On Pyongyang’s menu, one can find such dishes as the famous Pyongyang nengmyun, barbecued cuttlefish, and a lot of different kinds of kimchi dishes. They also sell products such as North Korean alcohol and snacks that you wouldn’t really eat but more likely keep as a souvenir. Mind you, all of these products demand a hefty amount of US dollars. They are there to make money, after all. But the greatest attraction they have to offer is the group of North Korean waitresses.

These waitresses are not just your average waitress you can find at any old restaurant. They not only bring you your food but you can expect a show just like the ones in North Korea. From choreographed dances to guitar serenades, costumers do get their money’s worth. The women are carefully hand-picked by the government and the women themselves consider it an honor. They’re sent overseas for three year periods and are taught not to talk politics to anyone, whatsoever.

Not much is known about how the restaurants are operated. According to Bertil Lintner, author of the book Great Leader, Dear Leader: Demystifying North Korea Under the Kim Clan, such economic ventures were started after Russia and China began to demand in the 1990s that North Korea pay for imported goods in hard currency and not barter goods. These restaurants are a response to those demands to make up for shortage of funds. Lintner claims that the restaurants are controlled by the infamous Bureau 39, North Korea’s “money-making” (and money-laundering) branch of the Worker’s Party.

According to reports from defectors, the eateries are operated through a network of local middlemen who are required to remit a certain amount every year to the coffers in Pyongyang. Kim Myung Ho, a North Korean defector who ran a restaurant in northern China, reported in 2007 that each establishment, affiliated with “trading companies” operated by the government, was forced to make annual fixed payments of between $10,000 and $30,000 back to the North Korean capital. “Every year, the sum total is counted at the business headquarters in Pyongyang, but if there’s even a small default or lack of results, then the threat of evacuation is given,” Kim told reporters from the Daily NK, a North Korean news service run by human rights activists.

Like I mentioned before, many of the tourists that visit the Pyongyang Restaurant are actually South Koreans. Many have described this restaurant as a place where “Koreans go to reunify.” It’s a rare sight of North Koreans and South Koreans mingling together without the overshadowing threat of the government. Inside the restaurant, “politics disappear;” the title of ‘North’ and ‘South’ are dropped and people just  become Koreans, one people with the same background.

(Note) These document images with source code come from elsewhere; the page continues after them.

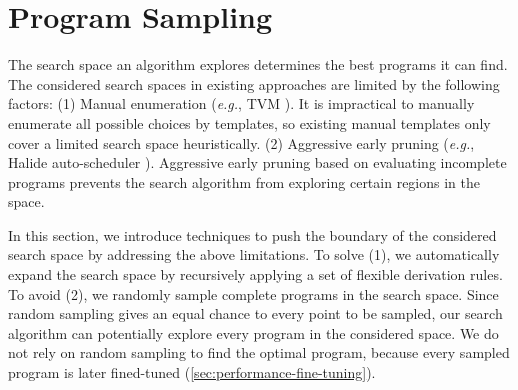 \section{Program Sampling}
\label{sec:program-sampling}
The search space an algorithm explores determines the best programs it can find.
The considered search spaces in existing approaches are limited by the following factors: (1) Manual enumeration (\textit{e.g.}, TVM \cite{chen2018learning}). It is impractical to manually enumerate all possible choices by templates, so existing manual templates only cover a limited search space heuristically. (2) Aggressive early pruning (\textit{e.g.}, Halide auto-scheduler \cite{adams2019learning}). Aggressive early pruning based on evaluating incomplete programs prevents the search algorithm from exploring certain regions in the space.

In this section, we introduce techniques to push the boundary of the considered search space by addressing the above limitations. To solve (1), we automatically expand the search space by recursively applying a set of flexible derivation rules. To avoid (2), we randomly sample complete programs in the search space.
Since random sampling gives an equal chance to every point to be sampled, our search algorithm can potentially explore every program in the considered space.
We do not rely on random sampling to find the optimal program, because every sampled program is later fined-tuned (\autoref{sec:performance-fine-tuning}).



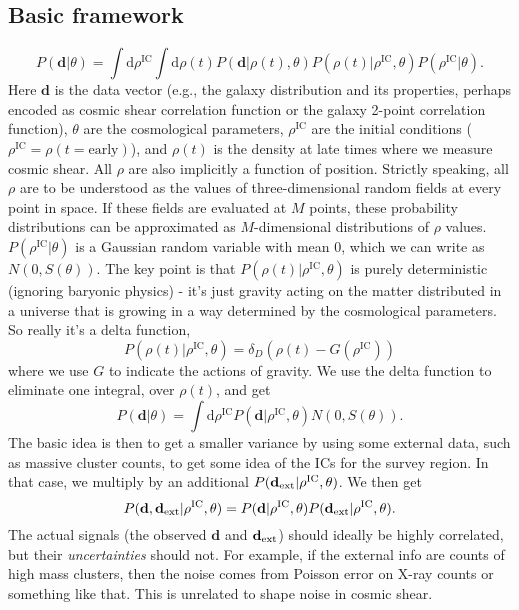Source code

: \documentclass[preprint]{aastex}
\newcommand{\data}{\mathbf{d}}
\newcommand{\dataext}{\data_{\rm ext}}
\begin{document}
\subsection{Basic framework}
\begin{equation}
	P(\data|\theta) = \int \mathrm{d}\rho^\text{IC}\int \mathrm{d}\rho(t) P(\data|\rho(t),\theta)
	P(\rho(t)|\rho^\text{IC},\theta) P(\rho^\text{IC}|\theta).
\end{equation}
Here $\data$ is the data vector (e.g., the galaxy distribution and its properties, perhaps encoded
as cosmic shear correlation function or the galaxy 2-point
correlation function), $\theta$ are the cosmological parameters, $\rho^\text{IC}$ are the initial
conditions ($\rho^\text{IC}=\rho(t=\text{early})$), and $\rho(t)$ is the density at late times where we measure cosmic
shear.  All $\rho$ are also implicitly a function of position. Strictly speaking, all $\rho$ are to be understood as the values of three-dimensional random fields at every point in space. If these fields are evaluated at $M$ points, these probability distributions can be approximated as $M$-dimensional distributions of $\rho$ values. 
$P(\rho^\text{IC}|\theta)$ is a Gaussian random variable with mean $0$, which we can write as $N(0,S(\theta))$.  The key point is that
$P(\rho(t)|\rho^\text{IC},\theta)$ is purely deterministic (ignoring baryonic physics) - it's just
gravity acting on the matter distributed in a universe that is growing in a way determined by the
cosmological parameters.  So really it's a delta function,
\begin{equation}
	P(\rho(t)|\rho^\text{IC},\theta) = \delta_D(\rho(t)-G(\rho^\text{IC}))
\end{equation} 
where we use $G$ to indicate the actions of gravity.  We use the delta function to eliminate one
integral, over $\rho(t)$, and get
\begin{equation}
	P(\data|\theta) = \int \mathrm{d}\rho^\text{IC}  P(\data|\rho^\text{IC},\theta)N(0,S(\theta)).
\end{equation}
The basic idea is then to get a smaller variance by using some external data, such as massive
cluster counts, to get some idea of the ICs for the survey region.  In that case, we multiply by an
additional $P(\dataext|\rho^\text{IC},\theta)$.  We then get
\begin{equation}
	P(\data,\dataext|\rho^\text{IC},\theta) = P(\data|\rho^\text{IC},\theta)P(\dataext|\rho^\text{IC},\theta).
\end{equation}
The actual signals (the observed $\data$ and $\dataext$) should ideally be highly
correlated, but their {\em uncertainties} should not.  For example, if the external info are counts
of high mass clusters, then the noise comes from Poisson error on X-ray counts or something like
that.  This is unrelated to shape noise in cosmic shear.
\end{document}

No matter what the purpose of the restaurants is for the North Korean government, I’d like to view them as a good thing. Through the restaurants, more awareness is raised about North Korea, more people are able to experience the North without having to go all the way there, and most importantly it gives elderly South Koreans with North Korean hometowns a chance to revive their memories of home. Of course it’s not the same as being able to go. But for now, this will have to do.